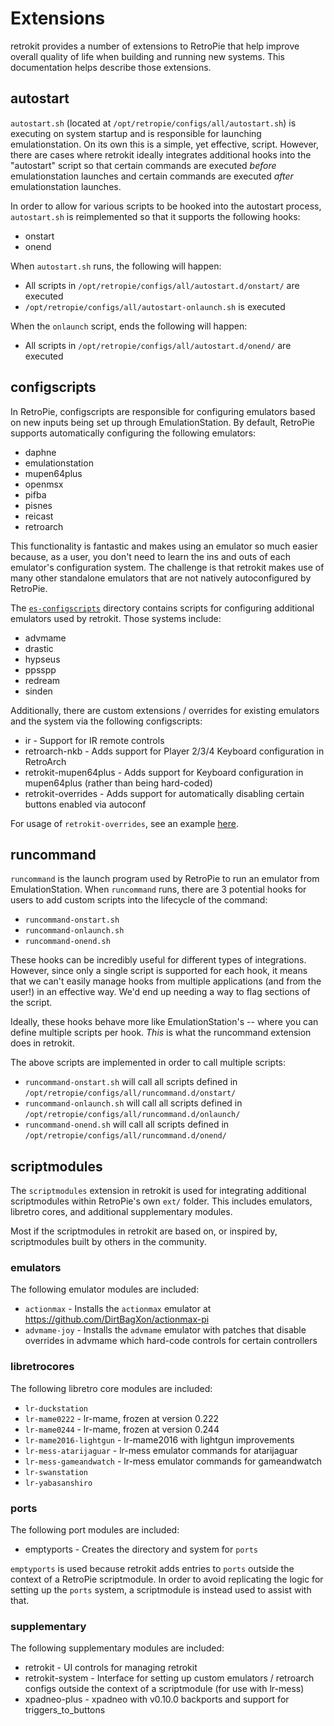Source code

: # Extensions

retrokit provides a number of extensions to RetroPie that help improve overall quality of
life when building and running new systems.  This documentation helps describe those
extensions.

## autostart

`autostart.sh` (located at `/opt/retropie/configs/all/autostart.sh`) is executing on system
startup and is responsible for launching emulationstation.  On its own this is a simple, yet
effective, script.  However, there are cases where retrokit ideally integrates additional
hooks into the "autostart" script so that certain commands are executed *before* emulationstation
launches and certain commands are executed *after* emulationstation launches.

In order to allow for various scripts to be hooked into the autostart process, `autostart.sh`
is reimplemented so that it supports the following hooks:

* onstart
* onend

When `autostart.sh` runs, the following will happen:

* All scripts in `/opt/retropie/configs/all/autostart.d/onstart/` are executed
* `/opt/retropie/configs/all/autostart-onlaunch.sh` is executed

When the `onlaunch` script, ends the following will happen:

* All scripts in `/opt/retropie/configs/all/autostart.d/onend/` are executed

## configscripts

In RetroPie, configscripts are responsible for configuring emulators based on
new inputs being set up through EmulationStation.  By default, RetroPie supports
automatically configuring the following emulators:

* daphne
* emulationstation
* mupen64plus
* openmsx
* pifba
* pisnes
* reicast
* retroarch

This functionality is fantastic and makes using an emulator so much easier because,
as a user, you don't need to learn the ins and outs of each emulator's configuration
system.  The challenge is that retrokit makes use of many other standalone emulators
that are not natively autoconfigured by RetroPie.

The [`es-configscripts`](/ext/es-configscripts/) directory contains scripts for configuring
additional emulators used by retrokit.  Those systems include:

* advmame
* drastic
* hypseus
* ppsspp
* redream
* sinden

Additionally, there are custom extensions / overrides for existing emulators and the
system via the following configscripts:

* ir - Support for IR remote controls
* retroarch-nkb - Adds support for Player 2/3/4 Keyboard configuration in RetroArch
* retrokit-mupen64plus - Adds support for Keyboard configuration in mupen64plus (rather than being hard-coded)
* retrokit-overrides - Adds support for automatically disabling certain buttons enabled via autoconf

For usage of `retrokit-overrides`, see an example [here](profiles/kiosk/config/controllers/autoconf.cfg).

## runcommand

`runcommand` is the launch program used by RetroPie to run an emulator from EmulationStation.
When `runcommand` runs, there are 3 potential hooks for users to add custom scripts into the
lifecycle of the command:

* `runcommand-onstart.sh`
* `runcommand-onlaunch.sh`
* `runcommand-onend.sh`

These hooks can be incredibly useful for different types of integrations.  However, since only a
single script is supported for each hook, it means that we can't easily manage hooks from
multiple applications (and from the user!) in an effective way.  We'd end up needing a way to
flag sections of the script.

Ideally, these hooks behave more like EmulationStation's -- where you can define multiple scripts
per hook.  *This* is what the runcommand extension does in retrokit.

The above scripts are implemented in order to call multiple scripts:

* `runcommand-onstart.sh` will call all scripts defined in `/opt/retropie/configs/all/runcommand.d/onstart/`
* `runcommand-onlaunch.sh` will call all scripts defined in `/opt/retropie/configs/all/runcommand.d/onlaunch/`
* `runcommand-onend.sh` will call all scripts defined in `/opt/retropie/configs/all/runcommand.d/onend/`

## scriptmodules

The `scriptmodules` extension in retrokit is used for integrating additional scriptmodules within
RetroPie's own `ext/` folder.  This includes emulators, libretro cores, and additional supplementary
modules.

Most if the scriptmodules in retrokit are based on, or inspired by, scriptmodules built by others
in the community.

### emulators

The following emulator modules are included:

* `actionmax` - Installs the `actionmax` emulator at https://github.com/DirtBagXon/actionmax-pi
* `advmame-joy` - Installs the `advmame` emulator with patches that disable overrides in advmame
   which hard-code controls for certain controllers

### libretrocores

The following libretro core modules are included:

* `lr-duckstation`
* `lr-mame0222` - lr-mame, frozen at version 0.222
* `lr-mame0244` - lr-mame, frozen at version 0.244
* `lr-mame2016-lightgun` - lr-mame2016 with lightgun improvements
* `lr-mess-atarijaguar` - lr-mess emulator commands for atarijaguar
* `lr-mess-gameandwatch` - lr-mess emulator commands for gameandwatch
* `lr-swanstation`
* `lr-yabasanshiro`

### ports

The following port modules are included:

* emptyports - Creates the directory and system for `ports`

`emptyports` is used because retrokit adds entries to `ports` outside the context of
a RetroPie scriptmodule.  In order to avoid replicating the logic for setting up the
`ports` system, a scriptmodule is instead used to assist with that.

### supplementary

The following supplementary modules are included:

* retrokit - UI controls for managing retrokit
* retrokit-system - Interface for setting up custom emulators / retroarch configs outside the context of a scriptmodule (for use with lr-mess)
* xpadneo-plus - xpadneo with v0.10.0 backports and support for triggers_to_buttons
....................
*About this task*.
Up to and including the line with "launches and certain", copy the data above from its first line. Skip pictures.

*Written response*.
Source code

: # Extensions

retrokit provides a number of extensions to RetroPie that help improve overall quality of
life when building and running new systems.  This documentation helps describe those
extensions.

## autostart

`autostart.sh` (located at `/opt/retropie/configs/all/autostart.sh`) is executing on system
startup and is responsible for launching emulationstation.  On its own this is a simple, yet
effective, script.  However, there are cases where retrokit ideally integrates additional
hooks into the "autostart" script so that certain commands are executed *before* emulationstation
launches and certain commands are executed *after* emulationstation launches.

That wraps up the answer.